Für den Dialog Digitale Schweiz des BAKOM haben wir zum Thema Ethik & Digitalisierung einen Gastbeitrag verfasst: https://www.digitaldialog.swiss/de/dialog/ethik-im-mittelpunkt-der-digi…

Viele denken, dass das Einbeziehen von Ethik in die digitale Innovation ein Kampf auf verlorenem Posten ist. Die Innovation schreitet rasant voran, während ein paar Idealisten versuchen, diesem ganzen Prozess Ethik einzuhauchen. Sie scheuen keine Mühen, um Unternehmen zu «sensibilisieren», die Zivilgesellschaft «zusammenzubringen» oder die Öffentlichkeit zu «mobilisieren». All dies mit einem löblichen, aber schwierigen Ziel: Ethik in die digitale Innovation zu integrieren.

Aber halt einmal. Und wenn diese Perspektive falsch ist? Wir schlagen hier eine andere Sicht der Dinge vor: Ethik steht immer im Mittelpunkt von Innovationsprozessen. Denn diese Prozesse kommen nicht von ungefähr, sondern sind das Ergebnis von Entscheidungen, die von Menschen getroffen werden und auf bestimmten, sehr spezifischen Werten beruhen. Wenn die Forschungs- und Entwicklungsabteilung eines Unternehmens neue Produkte entwickelt, arbeiten die Ingenieurinnen und Ingenieure daran, bestimmte Ziele zu erreichen. Ihre Arbeit orientiert sich an bestimmten Werten. Ethik muss nicht integriert werden, sie ist bereits vorhanden.

Dies stellt uns vor zwei Herausforderungen: Wie kann man einerseits die Werte, auf denen die Innovationen basieren, explizit benennen und andererseits entscheiden, ob es sich dabei um die richtigen Werte handelt? Zur Bewältigung der ersten Herausforderung muss Transparenz geschaffen und kritisch hinterfragt werden, welche Beweggründe hinter den verschiedenen Innovationen stehen und welche Auswirkungen Letztere haben. Zunächst müssen wir die einer bestimmten Innovation zugrunde liegende Ethik erläutern. Weshalb wurde eine Dienstleistung geschaffen, welche Auswirkungen hat sie auf die Nutzerinnen und Nutzer und welchen Einfluss auf die Gesellschaft? Fast täglich werden wir daran erinnert, dass Digitalisierung für «Chancen» und «Risiken» steht. So weit, so gut, aber bevor wir mit der Auflistung dieser positiven und negativen Auswirkungen beginnen, müssen wir uns auf Bewertungsstandards einigen. Die zweite Herausforderung stellt uns vor eine Wahl: Nach welchen Werten wollen wir beurteilen, ob Innovation Fortschritt ist?

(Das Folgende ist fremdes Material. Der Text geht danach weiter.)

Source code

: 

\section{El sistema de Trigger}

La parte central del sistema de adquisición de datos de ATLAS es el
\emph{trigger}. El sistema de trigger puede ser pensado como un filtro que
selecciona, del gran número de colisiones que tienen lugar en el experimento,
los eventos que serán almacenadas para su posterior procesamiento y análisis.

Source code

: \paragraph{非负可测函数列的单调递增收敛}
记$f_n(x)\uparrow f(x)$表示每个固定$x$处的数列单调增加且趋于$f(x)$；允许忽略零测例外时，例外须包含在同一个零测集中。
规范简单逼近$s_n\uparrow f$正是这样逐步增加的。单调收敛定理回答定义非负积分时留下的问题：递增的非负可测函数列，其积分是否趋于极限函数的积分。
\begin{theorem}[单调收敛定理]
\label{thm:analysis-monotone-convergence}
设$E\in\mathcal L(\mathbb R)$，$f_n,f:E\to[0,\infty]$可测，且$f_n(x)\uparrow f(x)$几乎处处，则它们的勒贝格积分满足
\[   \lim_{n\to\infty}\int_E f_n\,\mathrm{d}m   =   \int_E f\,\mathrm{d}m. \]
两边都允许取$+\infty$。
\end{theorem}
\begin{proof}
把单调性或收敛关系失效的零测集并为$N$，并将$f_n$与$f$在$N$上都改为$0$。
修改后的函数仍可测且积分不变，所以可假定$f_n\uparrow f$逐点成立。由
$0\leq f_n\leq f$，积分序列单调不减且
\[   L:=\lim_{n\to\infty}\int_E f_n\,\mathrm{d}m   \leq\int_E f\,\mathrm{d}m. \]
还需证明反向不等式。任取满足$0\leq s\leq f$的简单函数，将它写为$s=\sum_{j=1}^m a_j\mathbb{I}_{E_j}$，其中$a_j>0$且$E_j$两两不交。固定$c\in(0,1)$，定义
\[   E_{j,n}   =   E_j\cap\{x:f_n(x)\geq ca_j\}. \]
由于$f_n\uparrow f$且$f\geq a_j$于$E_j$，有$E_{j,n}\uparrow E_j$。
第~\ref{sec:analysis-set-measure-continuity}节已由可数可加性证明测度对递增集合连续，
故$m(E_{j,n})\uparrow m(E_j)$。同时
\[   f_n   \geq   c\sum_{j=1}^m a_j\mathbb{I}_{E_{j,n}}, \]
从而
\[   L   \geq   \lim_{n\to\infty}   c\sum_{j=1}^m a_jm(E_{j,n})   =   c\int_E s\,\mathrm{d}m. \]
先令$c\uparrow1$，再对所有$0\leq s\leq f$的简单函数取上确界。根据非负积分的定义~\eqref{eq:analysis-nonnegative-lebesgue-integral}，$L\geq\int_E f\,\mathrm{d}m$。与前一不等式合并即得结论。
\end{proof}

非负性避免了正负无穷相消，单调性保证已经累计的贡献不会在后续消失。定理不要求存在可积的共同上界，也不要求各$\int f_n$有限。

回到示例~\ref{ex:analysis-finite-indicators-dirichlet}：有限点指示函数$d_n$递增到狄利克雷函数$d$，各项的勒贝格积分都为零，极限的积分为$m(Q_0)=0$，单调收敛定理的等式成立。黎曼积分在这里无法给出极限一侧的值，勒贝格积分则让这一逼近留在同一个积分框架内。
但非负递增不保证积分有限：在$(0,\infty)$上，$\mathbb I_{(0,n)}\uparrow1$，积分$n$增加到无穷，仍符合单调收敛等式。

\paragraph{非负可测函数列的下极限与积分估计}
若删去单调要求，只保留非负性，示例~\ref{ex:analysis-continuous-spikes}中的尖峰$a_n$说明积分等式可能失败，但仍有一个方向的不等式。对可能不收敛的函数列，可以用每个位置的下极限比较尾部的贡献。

An möglichen Werten mangelt es nicht. Sie finden sich in einer Menschenrechtsgrammatik, in den Zielen zur nachhaltigen Entwicklung (Sustainable Development Goals, SDGs) oder durch das Prisma des materiellen Wohlbefindens oder unserer Lebensqualität. Es ist an uns, eine Wahl zu treffen.

Aber wer ist denn eigentlich dieses «Wir», das sich diese Fragen stellt? Als Bürgerinnen und Bürger können wir politische Entscheidungen treffen und so die vertretenen Werte bestimmen und die öffentlichen Fördergelder für Innovationen kanalisieren. Nach den eidgenössischen Wahlen sollten wir alle unseren Parlamentariern konkrete Fragen zu den Auswirkungen der Digitalisierung stellen: Wie kann ich meine digitale Persönlichkeit insbesondere durch den Schutz meiner Daten schützen? Wie sollte die Plattformwirtschaft reguliert werden?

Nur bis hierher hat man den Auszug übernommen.